Outside the presence of the jury, defense counsel moved for mistrial "on the grounds that a witness blurted out before the jury that he had checked Buckley's rap sheet and that he had snapped his fingers as if some great revelation had taken place after he checked." The Circuit Court overruled the motion noting that "The remark made by the witness ... was admittedly unresponsive to the question propounded by the State." "I frankly question what effect, if any, that remark had on the jury. I know what [defense counsel] is saying as far as the snap of the fingers, but I'm not convinced that the phrase 'rap sheet' means much to the ordinary lay person but it was not pursued by the State and was not gone into further." In overruling the motion, the judge offered to admonish the jury but did not do so, respecting the request of the defense counsel.
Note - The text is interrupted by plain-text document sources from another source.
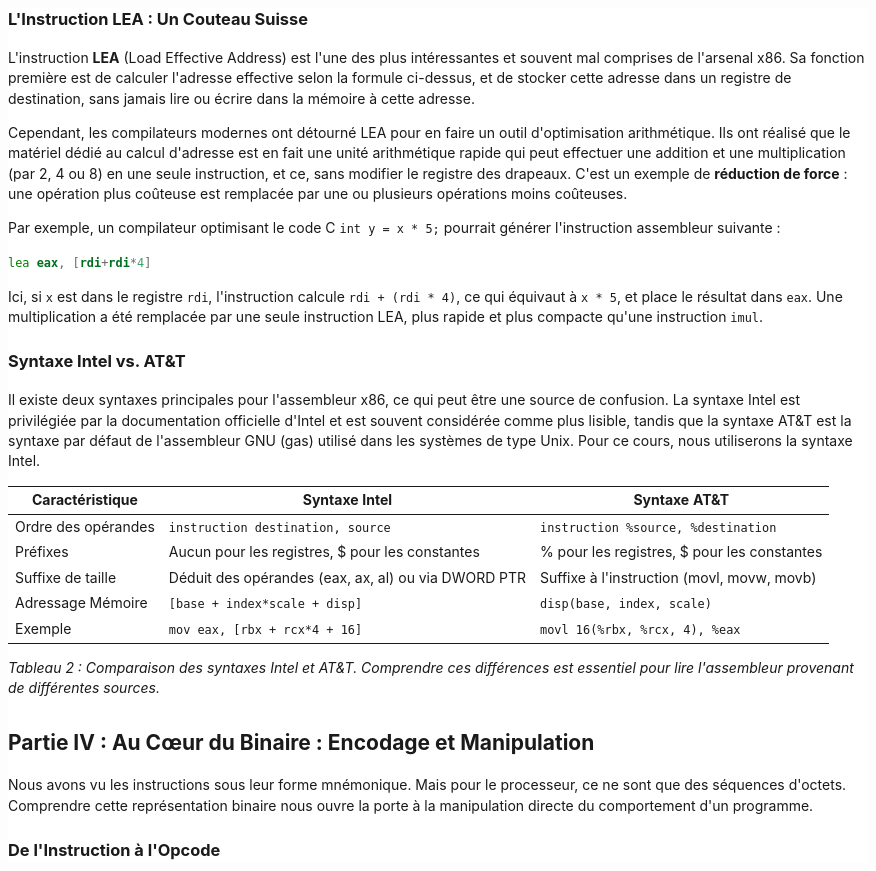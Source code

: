 ### L'Instruction LEA : Un Couteau Suisse

L'instruction **LEA** (Load Effective Address) est l'une des plus intéressantes et souvent mal comprises de l'arsenal x86. Sa fonction première est de calculer l'adresse effective selon la formule ci-dessus, et de stocker cette adresse dans un registre de destination, sans jamais lire ou écrire dans la mémoire à cette adresse.

Cependant, les compilateurs modernes ont détourné LEA pour en faire un outil d'optimisation arithmétique. Ils ont réalisé que le matériel dédié au calcul d'adresse est en fait une unité arithmétique rapide qui peut effectuer une addition et une multiplication (par 2, 4 ou 8) en une seule instruction, et ce, sans modifier le registre des drapeaux. C'est un exemple de **réduction de force** : une opération plus coûteuse est remplacée par une ou plusieurs opérations moins coûteuses.

Par exemple, un compilateur optimisant le code C `int y = x * 5;` pourrait générer l'instruction assembleur suivante :

```asm
lea eax, [rdi+rdi*4]
```

Ici, si `x` est dans le registre `rdi`, l'instruction calcule `rdi + (rdi * 4)`, ce qui équivaut à `x * 5`, et place le résultat dans `eax`. Une multiplication a été remplacée par une seule instruction LEA, plus rapide et plus compacte qu'une instruction `imul`.

### Syntaxe Intel vs. AT&T

Il existe deux syntaxes principales pour l'assembleur x86, ce qui peut être une source de confusion. La syntaxe Intel est privilégiée par la documentation officielle d'Intel et est souvent considérée comme plus lisible, tandis que la syntaxe AT&T est la syntaxe par défaut de l'assembleur GNU (gas) utilisé dans les systèmes de type Unix. Pour ce cours, nous utiliserons la syntaxe Intel.

| Caractéristique | Syntaxe Intel | Syntaxe AT&T |
|---|---|---|
| Ordre des opérandes | `instruction destination, source` | `instruction %source, %destination` |
| Préfixes | Aucun pour les registres, $ pour les constantes | % pour les registres, $ pour les constantes |
| Suffixe de taille | Déduit des opérandes (eax, ax, al) ou via DWORD PTR | Suffixe à l'instruction (movl, movw, movb) |
| Adressage Mémoire | `[base + index*scale + disp]` | `disp(base, index, scale)` |
| Exemple | `mov eax, [rbx + rcx*4 + 16]` | `movl 16(%rbx, %rcx, 4), %eax` |

*Tableau 2 : Comparaison des syntaxes Intel et AT&T. Comprendre ces différences est essentiel pour lire l'assembleur provenant de différentes sources.*

## Partie IV : Au Cœur du Binaire : Encodage et Manipulation

Nous avons vu les instructions sous leur forme mnémonique. Mais pour le processeur, ce ne sont que des séquences d'octets. Comprendre cette représentation binaire nous ouvre la porte à la manipulation directe du comportement d'un programme.

### De l'Instruction à l'Opcode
Later in the proceedings Buckley admitted to at least one former conviction in testimony elicited from his own counsel.

Buckley argues on this appeal that Capt. Howe's reference to this "rap sheet" was improper evidence of other crimes and "was highly prejudicial since it obviously reflected on prior criminal conduct of the [defendant] separate and distinct from that he was then being tried for." Buckley cites Griffin v. State, 482 So.2d 233 (Miss.1986) in which a conviction of burglary was reversed because the State had introduced evidence of another burglary occurring on the same day some 400 feet away and the defendant's fingerprints were found at the scene of the other robbery. Buckley also cites Sumrall v. State, 272 So.2d 917 (Miss.1973); Eubanks v. State, 419 So.2d 1330 (Miss.1982); and Gray v. State, 351 So.2d 1342 (Miss.1977) for the same proposition.

In the present state of the record, the Circuit Court did nothing which may be said to have been error. Ordinarily, where statements such as that with which we are here concerned are inadvertently made by a witness, defense counsel is obliged to object and, upon request, the court should instruct the jury to give the statement no consideration in deliberating upon its verdict. Here, defense counsel displayed a sensitive regard for the...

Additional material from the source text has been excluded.